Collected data
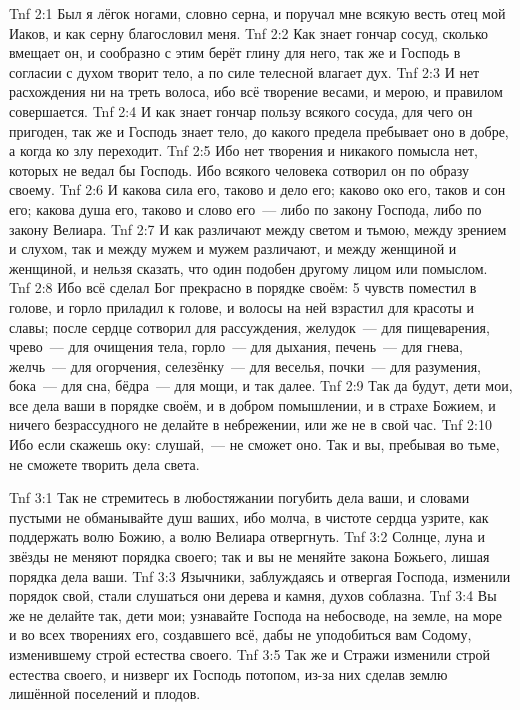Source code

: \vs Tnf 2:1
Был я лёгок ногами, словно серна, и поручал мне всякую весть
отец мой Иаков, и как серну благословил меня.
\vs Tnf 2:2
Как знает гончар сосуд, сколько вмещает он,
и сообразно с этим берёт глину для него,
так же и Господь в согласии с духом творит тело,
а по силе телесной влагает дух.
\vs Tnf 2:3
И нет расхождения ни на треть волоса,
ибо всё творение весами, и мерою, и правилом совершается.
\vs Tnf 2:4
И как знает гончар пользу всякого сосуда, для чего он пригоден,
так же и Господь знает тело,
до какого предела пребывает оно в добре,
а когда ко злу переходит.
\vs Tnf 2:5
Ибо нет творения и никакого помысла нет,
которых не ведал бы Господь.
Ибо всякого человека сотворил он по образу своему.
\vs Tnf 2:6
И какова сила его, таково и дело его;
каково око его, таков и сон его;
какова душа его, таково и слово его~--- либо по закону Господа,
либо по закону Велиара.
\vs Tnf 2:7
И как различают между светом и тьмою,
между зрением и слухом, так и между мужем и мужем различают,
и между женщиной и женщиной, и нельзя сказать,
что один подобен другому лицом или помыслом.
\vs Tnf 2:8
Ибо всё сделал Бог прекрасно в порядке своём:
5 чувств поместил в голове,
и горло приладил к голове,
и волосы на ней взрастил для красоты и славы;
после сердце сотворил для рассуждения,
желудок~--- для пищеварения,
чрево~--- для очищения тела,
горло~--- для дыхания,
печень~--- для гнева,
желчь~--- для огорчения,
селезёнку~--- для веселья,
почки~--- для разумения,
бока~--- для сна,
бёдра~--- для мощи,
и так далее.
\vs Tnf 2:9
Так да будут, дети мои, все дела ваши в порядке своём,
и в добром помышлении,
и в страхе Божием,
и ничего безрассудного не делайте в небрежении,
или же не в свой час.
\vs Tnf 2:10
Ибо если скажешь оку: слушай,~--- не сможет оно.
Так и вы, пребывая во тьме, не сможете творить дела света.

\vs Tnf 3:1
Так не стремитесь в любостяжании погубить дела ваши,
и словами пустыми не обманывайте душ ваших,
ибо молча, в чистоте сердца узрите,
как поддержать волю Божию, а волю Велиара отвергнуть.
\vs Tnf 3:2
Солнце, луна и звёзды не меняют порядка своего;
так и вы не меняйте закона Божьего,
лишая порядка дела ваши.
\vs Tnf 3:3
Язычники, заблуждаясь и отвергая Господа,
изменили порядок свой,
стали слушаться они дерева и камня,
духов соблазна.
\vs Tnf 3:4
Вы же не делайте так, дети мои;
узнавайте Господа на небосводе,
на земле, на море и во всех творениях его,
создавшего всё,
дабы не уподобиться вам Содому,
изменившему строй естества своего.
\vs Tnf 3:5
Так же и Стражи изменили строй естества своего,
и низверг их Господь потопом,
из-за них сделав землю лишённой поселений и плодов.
---
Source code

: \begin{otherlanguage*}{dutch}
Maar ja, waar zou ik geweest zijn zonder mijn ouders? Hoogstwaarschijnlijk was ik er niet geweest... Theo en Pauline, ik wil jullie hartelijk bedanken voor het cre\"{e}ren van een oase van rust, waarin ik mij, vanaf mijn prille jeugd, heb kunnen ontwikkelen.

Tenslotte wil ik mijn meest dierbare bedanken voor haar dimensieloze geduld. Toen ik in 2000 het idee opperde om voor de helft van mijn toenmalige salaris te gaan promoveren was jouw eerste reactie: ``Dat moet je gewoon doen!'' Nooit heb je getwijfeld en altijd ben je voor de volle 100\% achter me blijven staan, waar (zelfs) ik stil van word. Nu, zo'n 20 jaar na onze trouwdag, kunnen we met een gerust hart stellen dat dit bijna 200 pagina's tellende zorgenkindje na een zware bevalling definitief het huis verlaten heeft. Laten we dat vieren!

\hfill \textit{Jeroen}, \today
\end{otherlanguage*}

_Work to complete_
Starting at the line above that holds "дабы не уподобиться" and ending at the line that holds "из-за них сделав", transcribe each line exactly and include no other lines.

_Answer to this task_
дабы не уподобиться вам Содому,
изменившему строй естества своего.
\vs Tnf 3:5
Так же и Стражи изменили строй естества своего,
и низверг их Господь потопом,
из-за них сделав землю лишённой поселений и плодов.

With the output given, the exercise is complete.